▶ [ASSIGNED TASK]: Whenever a line in the data contains "estimator", show that line.

▶ [SOURCE MATERIAL]:
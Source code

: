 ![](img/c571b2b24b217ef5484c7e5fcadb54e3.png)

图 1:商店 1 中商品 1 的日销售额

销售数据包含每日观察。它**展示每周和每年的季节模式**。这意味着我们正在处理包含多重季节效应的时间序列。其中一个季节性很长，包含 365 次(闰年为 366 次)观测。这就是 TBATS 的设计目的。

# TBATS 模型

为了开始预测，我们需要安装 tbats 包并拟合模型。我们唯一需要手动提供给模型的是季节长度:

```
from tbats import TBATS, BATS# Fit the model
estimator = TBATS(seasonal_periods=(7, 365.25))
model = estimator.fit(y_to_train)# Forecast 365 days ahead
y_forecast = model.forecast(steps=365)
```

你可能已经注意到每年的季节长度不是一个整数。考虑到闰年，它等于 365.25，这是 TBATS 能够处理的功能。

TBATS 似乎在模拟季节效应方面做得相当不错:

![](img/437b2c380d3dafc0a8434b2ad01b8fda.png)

▶ [SOLUTION TO THIS TASK]:
estimator = TBATS(seasonal_periods=(7, 365.25))
model = estimator.fit(y_to_train)# Forecast 365 days ahead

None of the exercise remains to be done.